===== Supplied data
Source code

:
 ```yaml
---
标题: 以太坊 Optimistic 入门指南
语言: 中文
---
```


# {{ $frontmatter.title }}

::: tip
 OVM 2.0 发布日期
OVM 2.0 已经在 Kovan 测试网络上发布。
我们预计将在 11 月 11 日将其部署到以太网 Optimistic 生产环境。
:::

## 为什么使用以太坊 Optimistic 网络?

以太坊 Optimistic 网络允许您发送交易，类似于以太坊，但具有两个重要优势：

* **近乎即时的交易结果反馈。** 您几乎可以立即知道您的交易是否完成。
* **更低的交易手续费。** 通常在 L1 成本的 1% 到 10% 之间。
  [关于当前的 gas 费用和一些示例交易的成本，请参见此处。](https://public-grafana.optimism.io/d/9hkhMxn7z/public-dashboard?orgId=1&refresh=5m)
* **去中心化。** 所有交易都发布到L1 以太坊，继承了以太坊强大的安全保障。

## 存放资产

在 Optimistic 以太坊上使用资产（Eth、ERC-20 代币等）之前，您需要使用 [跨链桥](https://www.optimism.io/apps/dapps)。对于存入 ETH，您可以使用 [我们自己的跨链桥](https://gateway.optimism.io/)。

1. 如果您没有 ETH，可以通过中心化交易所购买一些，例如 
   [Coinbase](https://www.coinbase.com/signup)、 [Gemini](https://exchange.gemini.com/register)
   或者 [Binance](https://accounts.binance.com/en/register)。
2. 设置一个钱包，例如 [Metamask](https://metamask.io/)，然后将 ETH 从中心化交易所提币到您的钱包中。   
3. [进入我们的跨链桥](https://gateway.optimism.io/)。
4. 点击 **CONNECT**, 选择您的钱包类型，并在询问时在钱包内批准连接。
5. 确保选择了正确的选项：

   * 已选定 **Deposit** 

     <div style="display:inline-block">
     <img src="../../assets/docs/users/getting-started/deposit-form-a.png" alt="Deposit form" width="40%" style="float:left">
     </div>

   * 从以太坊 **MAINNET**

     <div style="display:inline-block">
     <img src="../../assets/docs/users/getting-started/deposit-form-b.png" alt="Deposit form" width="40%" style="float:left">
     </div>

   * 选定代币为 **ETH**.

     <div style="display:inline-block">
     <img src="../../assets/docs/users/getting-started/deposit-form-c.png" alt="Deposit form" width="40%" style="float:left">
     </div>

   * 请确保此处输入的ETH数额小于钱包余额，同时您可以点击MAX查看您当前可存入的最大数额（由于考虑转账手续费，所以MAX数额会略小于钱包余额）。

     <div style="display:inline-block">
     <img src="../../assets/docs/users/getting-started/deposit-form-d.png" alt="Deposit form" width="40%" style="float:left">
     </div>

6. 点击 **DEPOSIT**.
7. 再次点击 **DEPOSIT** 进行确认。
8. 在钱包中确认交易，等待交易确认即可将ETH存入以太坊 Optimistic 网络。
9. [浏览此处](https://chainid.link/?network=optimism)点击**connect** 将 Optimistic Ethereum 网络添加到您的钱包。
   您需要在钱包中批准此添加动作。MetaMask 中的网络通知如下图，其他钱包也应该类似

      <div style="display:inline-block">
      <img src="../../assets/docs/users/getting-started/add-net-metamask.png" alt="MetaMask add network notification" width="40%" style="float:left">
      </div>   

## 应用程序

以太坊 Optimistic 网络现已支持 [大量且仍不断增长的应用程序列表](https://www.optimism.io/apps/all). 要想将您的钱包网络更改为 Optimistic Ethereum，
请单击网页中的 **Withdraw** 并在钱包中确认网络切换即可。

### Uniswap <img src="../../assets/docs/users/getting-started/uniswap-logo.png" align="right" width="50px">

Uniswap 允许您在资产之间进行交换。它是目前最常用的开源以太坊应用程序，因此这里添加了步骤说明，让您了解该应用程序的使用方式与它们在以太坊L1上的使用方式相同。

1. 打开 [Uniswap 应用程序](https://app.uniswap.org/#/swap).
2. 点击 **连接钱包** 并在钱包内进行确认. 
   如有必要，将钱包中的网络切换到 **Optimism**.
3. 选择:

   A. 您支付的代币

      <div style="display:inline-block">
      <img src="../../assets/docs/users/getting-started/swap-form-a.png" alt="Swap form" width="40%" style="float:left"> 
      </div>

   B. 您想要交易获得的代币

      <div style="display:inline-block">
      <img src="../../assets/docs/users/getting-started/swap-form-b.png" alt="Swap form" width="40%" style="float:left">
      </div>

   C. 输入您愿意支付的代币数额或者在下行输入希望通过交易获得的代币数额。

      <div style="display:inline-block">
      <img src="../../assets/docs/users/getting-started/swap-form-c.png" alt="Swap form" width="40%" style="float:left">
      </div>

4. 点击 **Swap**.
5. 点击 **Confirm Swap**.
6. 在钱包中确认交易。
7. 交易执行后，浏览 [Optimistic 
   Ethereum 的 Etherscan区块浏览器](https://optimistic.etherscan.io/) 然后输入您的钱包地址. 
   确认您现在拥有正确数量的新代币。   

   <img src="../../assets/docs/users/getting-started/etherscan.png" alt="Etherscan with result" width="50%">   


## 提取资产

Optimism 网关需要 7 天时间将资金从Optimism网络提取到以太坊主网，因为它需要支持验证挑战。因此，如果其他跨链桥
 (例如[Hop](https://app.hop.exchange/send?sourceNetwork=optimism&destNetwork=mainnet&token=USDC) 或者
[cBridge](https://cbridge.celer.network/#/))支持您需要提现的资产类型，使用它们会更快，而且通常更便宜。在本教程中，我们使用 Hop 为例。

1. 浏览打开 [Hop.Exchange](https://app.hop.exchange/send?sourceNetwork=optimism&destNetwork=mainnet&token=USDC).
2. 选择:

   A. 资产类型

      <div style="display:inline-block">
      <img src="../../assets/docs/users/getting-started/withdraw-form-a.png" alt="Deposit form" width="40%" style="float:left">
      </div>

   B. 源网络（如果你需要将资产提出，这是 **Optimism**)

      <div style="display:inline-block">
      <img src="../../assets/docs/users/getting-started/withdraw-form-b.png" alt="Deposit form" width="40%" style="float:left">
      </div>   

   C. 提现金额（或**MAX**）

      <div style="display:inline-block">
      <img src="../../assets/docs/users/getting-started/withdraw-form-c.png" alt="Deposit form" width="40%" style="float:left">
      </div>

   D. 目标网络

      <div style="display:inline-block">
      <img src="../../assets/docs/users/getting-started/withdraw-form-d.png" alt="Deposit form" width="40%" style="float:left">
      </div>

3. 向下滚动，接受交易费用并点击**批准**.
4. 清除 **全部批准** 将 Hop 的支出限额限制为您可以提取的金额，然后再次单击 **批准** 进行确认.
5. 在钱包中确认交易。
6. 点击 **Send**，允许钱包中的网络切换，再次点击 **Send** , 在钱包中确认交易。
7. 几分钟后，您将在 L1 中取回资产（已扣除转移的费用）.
==========
Exercise description: From the records above, retype only the lines starting at the line that contains "5. 点击 **Confirm Swap**." and ending at the line that contains "B. 源网络（如果你需要将资产提出，这是 **Optimism**)", both included.

The answer:
5. 点击 **Confirm Swap**.
6. 在钱包中确认交易。
7. 交易执行后，浏览 [Optimistic 
   Ethereum 的 Etherscan区块浏览器](https://optimistic.etherscan.io/) 然后输入您的钱包地址. 
   确认您现在拥有正确数量的新代币。   

   <img src="../../assets/docs/users/getting-started/etherscan.png" alt="Etherscan with result" width="50%">   


## 提取资产

Optimism 网关需要 7 天时间将资金从Optimism网络提取到以太坊主网，因为它需要支持验证挑战。因此，如果其他跨链桥
 (例如[Hop](https://app.hop.exchange/send?sourceNetwork=optimism&destNetwork=mainnet&token=USDC) 或者
[cBridge](https://cbridge.celer.network/#/))支持您需要提现的资产类型，使用它们会更快，而且通常更便宜。在本教程中，我们使用 Hop 为例。

1. 浏览打开 [Hop.Exchange](https://app.hop.exchange/send?sourceNetwork=optimism&destNetwork=mainnet&token=USDC).
2. 选择:

   A. 资产类型

      <div style="display:inline-block">
      <img src="../../assets/docs/users/getting-started/withdraw-form-a.png" alt="Deposit form" width="40%" style="float:left">
      </div>

   B. 源网络（如果你需要将资产提出，这是 **Optimism**)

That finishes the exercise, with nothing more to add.